§ **Problem requirements**:
Could you please find each line in the records that contains the word "validation" and copy it?

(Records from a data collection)
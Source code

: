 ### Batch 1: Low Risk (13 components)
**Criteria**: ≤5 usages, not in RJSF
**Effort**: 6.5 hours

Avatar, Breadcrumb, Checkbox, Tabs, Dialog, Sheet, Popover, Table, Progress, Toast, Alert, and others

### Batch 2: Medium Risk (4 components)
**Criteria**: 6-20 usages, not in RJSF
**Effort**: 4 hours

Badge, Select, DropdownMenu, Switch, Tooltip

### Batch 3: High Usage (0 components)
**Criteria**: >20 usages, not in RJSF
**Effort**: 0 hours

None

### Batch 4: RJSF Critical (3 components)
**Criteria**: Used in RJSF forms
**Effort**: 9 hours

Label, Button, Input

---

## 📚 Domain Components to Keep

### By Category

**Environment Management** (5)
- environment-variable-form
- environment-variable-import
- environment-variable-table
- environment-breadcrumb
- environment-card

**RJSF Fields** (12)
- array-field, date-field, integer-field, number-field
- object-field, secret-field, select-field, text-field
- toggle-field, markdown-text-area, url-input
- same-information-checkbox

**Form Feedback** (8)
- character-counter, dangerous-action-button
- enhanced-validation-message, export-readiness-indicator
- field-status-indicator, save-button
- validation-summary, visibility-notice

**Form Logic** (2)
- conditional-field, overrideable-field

§ **Your solution**:
- enhanced-validation-message, export-readiness-indicator
- validation-summary, visibility-notice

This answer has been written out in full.